The effects of pharmacological modulation of KATP on the guinea-pig isolated diaphragm

The purpose of the present study was to investigate the functional consequences of KATP modulation in the normal and the metabolically inhibited guinea-pig isolated diaphragm using the K+ channel openers cromakalim, pinacidil, RP49356 (N-methyl-2-(3-pyridil)-tetrahydrothiopyran-2-carbothiami de-1-oxide) and ZM260384 (2-(2,2-bis(difluoromethyl)-6-nitro-3,4-dihydro-2H-1,4-benzoxazine -4-yl)pyridine-N-oxide) and the K+ channel inhibitors glibenclamide, phentolamine and ciclazindol. All K+ channel openers accelerated the decline in function induced by intermittent tetanic contractions following metabolic inhibition and delayed the development of contracture. Cromakalim also improved the recovery of twitch tension following 10 min intermittent tetanic stimulation in the hypoxic guinea-pig diaphragm preparation.

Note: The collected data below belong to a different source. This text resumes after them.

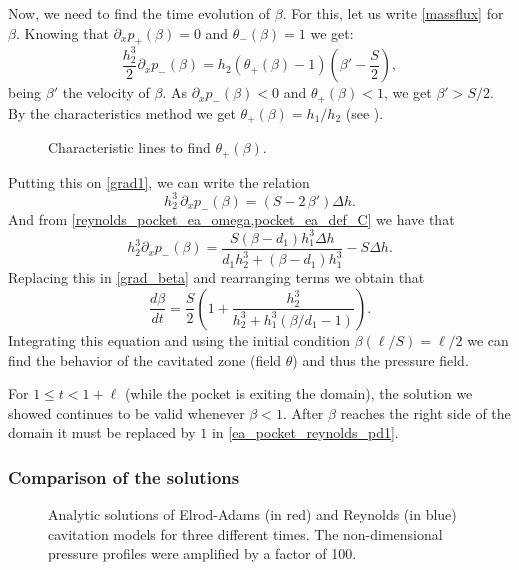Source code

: Now, we need to find the time evolution of $\beta$. For this, let us write \eqref{massflux} for $\beta$. Knowing that $\partial_x p_+(\beta)=0$ and $\theta_-(\beta)=1$ we get:
\begin{equation}
\frac{h_2^3}{2}\partial_x p_-(\beta)=h_2\left(\theta_+(\beta)-1\right)\left(\beta'-\frac{S}{2}\right),\label{eq:grad1}
\end{equation}
being $\beta'$ the velocity of $\beta$. As $\partial_x p_-(\beta)<0$ and $\theta_+(\beta)<1$, we get $\beta'> S/2$. By the characteristics method we get $\theta_+(\beta)=h_1/h_2$ (see ).
\begin{figure}[ht!]
 \centering 
 \def\svgwidth{\textwidth}	
\caption{Characteristic lines to find $\theta_+(\beta)$.}\label{fig:char_beta}
\end{figure}

 Putting this on \eqref{grad1}, we can write the relation
 \begin{equation}
 h_2^3\,\partial_x p_-(\beta) = (S-2\,\beta')\Delta h.\label{eq:grad_beta}
 \end{equation}
And from \eqref{reynolds_pocket_ea_omega,pocket_ea_def_C} we have that
$$h_2^3\partial_x p_-(\beta)=\frac{S(\beta-d_1)h_1^3\Delta h}{d_1h_2^3+(\beta-d_1)h_1^3}-S\Delta h.$$
Replacing this in \eqref{grad_beta} and rearranging terms we obtain that
\begin{equation}
\frac{d\beta}{dt}=\frac{S}{2}\left(1+\frac{h_2^3}{h_2^3+h_1^3(\beta/d_1-1)}\right).\label{eq:dbdt}
\end{equation}
Integrating this equation and using the initial condition $\beta(\ell/S)=\ell/2$ we can find the behavior of the cavitated zone (field $\theta$) and thus the pressure field.

For $1\leq t <1 +\ell$ (while the pocket is exiting the domain), the solution we showed continues to be valid whenever $\beta<1$. After $\beta$ reaches the right side of the domain it must be replaced by $1$ in \eqref{ea_pocket_reynolds_pd1}.
\subsubsection*{Comparison of the solutions}

\begin{figure}[ht!]
 \centering 
 \def\svgwidth{\textwidth}	

\caption[Analytic solutions of Elrod-Adams and Reynolds cavitation models for three different times of the traveling pocket]{Analytic solutions of Elrod-Adams (in red) and Reynolds (in blue) cavitation models for three different times. The non-dimensional pressure profiles were amplified by a factor of 100.}\label{fig:pockets_analytic}
\end{figure}

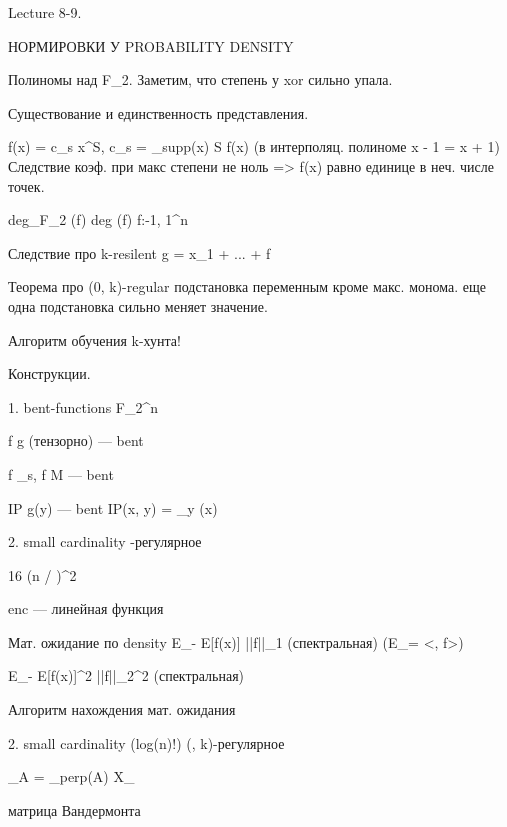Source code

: Lecture 8-9.


НОРМИРОВКИ У PROBABILITY DENSITY


Полиномы над F_2. Заметим, что степень у xor сильно упала.

Существование и единственность представления.


f(x) = \sum c_s x^S,    c_s = \sum\limits_{supp(x) \in S} f(x)   (в интерполяц. полиноме x - 1 = x + 1)
Следствие коэф. при макс степени не ноль => f(x) равно единице в неч. числе точек.


deg_{F_2} (f) \le deg (f)  f:{-1, 1}^n 

Следствие про k-resilent
g = x_1 + ... + f


Теорема про (0, k)-regular
подстановка переменным кроме макс. монома. еще одна подстановка сильно меняет значение.





Алгоритм обучения k-хунта!





Конструкции.

1. bent-functions F_2^n 

f g (тензорно) --- bent

f \chi_s, f M --- bent

IP g(y) --- bent  IP(x, y) = \chi_y (x) 


2. small cardinality \eps-регулярное

16 (n / \eps)^2

enc --- линейная функция




Мат. ожидание по \eps density
E_\phi [f(x)] - E[f(x)] \le \eps ||f||_1 (спектральная)
(E_\phi [f(x)] = <\phi, f>)

E_\phi [f^2(x)] - E[f(x)]^2 \le \eps ||f||_2^2 (спектральная)

Алгоритм нахождения мат. ожидания


2. small cardinality (log(n)!) (\eps, k)-регулярное

\phi_A = \sum\limits_{\gamma \in perp(A)} X_{\gamma}

матрица Вандермонта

Of the K+ channel inhibitors tested, only ciclazindol, at the highest concentration tested (10 microM), significantly delayed the decline in tetanic tension following metabolic inhibition in the guinea-pig isolated diaphragm. None of the inhibitors significantly accelerated the development of contracture. All inhibitors however, antagonised the actions of the K+ channel opener, cromakalim. The results indicate that opening of KATP can accelerate the decline in function following metabolic inhibition in the guinea-pig isolated diaphragm. In the absence of K+ channel openers however, KATP does not appear to contribute to this decline under the conditions of the present study.